Introducing Counter Culture!

Welcome to Counter Culture,’s new blog on the retail industry.

The addition of this page to is actually the first in a series of new special-section pages that will roll into the lineup over the next few weeks and months. The impetus is internal as well as external. As we at Real Estate Media look to integrate our online, print and conference products the retail industry is undergoing some major shifts that demand a new coverage approach, not the least of which is the increasingly blurred lines between retail and other product types.

It’s getting harder to find a new project out there in the retail world that doesn’t have an office or multifamily component. And most major mall owners are looking at ways to add other uses to their existing properties. Even ProLogis, a long-time industrial giant, is getting more involved in retail.
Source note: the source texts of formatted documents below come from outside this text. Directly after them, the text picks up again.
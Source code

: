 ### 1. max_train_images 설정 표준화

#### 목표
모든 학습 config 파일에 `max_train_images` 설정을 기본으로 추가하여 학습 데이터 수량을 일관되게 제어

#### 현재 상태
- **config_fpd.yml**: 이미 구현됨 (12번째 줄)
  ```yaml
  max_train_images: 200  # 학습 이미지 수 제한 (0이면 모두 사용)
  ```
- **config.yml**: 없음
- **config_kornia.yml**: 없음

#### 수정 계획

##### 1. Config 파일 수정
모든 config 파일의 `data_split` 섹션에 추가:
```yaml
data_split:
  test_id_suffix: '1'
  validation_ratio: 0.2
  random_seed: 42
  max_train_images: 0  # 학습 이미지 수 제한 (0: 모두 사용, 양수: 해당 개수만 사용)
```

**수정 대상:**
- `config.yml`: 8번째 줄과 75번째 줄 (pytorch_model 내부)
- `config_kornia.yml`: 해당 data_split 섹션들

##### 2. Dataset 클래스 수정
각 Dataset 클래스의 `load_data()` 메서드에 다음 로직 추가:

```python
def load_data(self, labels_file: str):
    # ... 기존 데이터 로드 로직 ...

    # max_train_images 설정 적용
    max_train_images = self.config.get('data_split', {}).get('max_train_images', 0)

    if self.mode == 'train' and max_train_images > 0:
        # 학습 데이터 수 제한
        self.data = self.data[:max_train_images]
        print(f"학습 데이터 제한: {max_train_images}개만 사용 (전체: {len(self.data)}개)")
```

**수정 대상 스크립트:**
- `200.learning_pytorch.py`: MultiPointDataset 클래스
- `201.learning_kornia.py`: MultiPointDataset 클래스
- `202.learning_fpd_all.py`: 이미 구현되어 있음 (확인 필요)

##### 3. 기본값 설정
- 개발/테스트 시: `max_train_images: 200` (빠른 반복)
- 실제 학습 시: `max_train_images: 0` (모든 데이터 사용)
In this space, Counter Culture will deal with the retail end of real estate and the many trends that impact the sector. Posts to the blog will go up at least once a week, and we encourage you, the reader, to voice your opinions on the topics we hit by responding in the comments section below.

So here it goes…

One item that grabbed our attention last week was the announcement by two major apparel retailers that they are closing down the operations of spin-off concepts. Pacific Sunwear is closing its remaining 154 Demo stores, which focus on urban apparel. Talbots, meanwhile, is shutting its 78 children’s and men’s stores.

The closures make us wonder about all of the new retail concepts that major apparel chains have rolled out over the last few years, from Gap Inc. and American Eagle Outfitters to Chico’s FAS. The newest one on the horizon is the highly anticipated roll out that Ann Taylor executives have planned, geared toward the “modern Boomer,”whatever that phrase means.

When these concepts are first announced, they are often cited as the next big thing for their parent companies. But some of them are failing.

Pacific Sunwear executives at one time said One Thousand Steps, a footwear chain that launched last February — and subsequently shut down before the end of 2007 — would at one point total 600 to 800 locations. Gap Inc. shut its 19-unit Forth & Towne concept last year. But when it rolled out the year before, management said that it would be huge.

So what is going on? Are executives of these chains making hasty decisions in trying to grow their companies, or are they just victims of ripples in the economy?


1 Response to “Introducing Counter Culture!”

  1. 1 Mike Corbitt January 10, 2008 at 4:07 pm

    I think a lot of these retailers should follow the In & Out Burger concept. Do a few things very well and stick to it, otherwise In & Out is exactly where these executives will be working next and it wont be in the front office.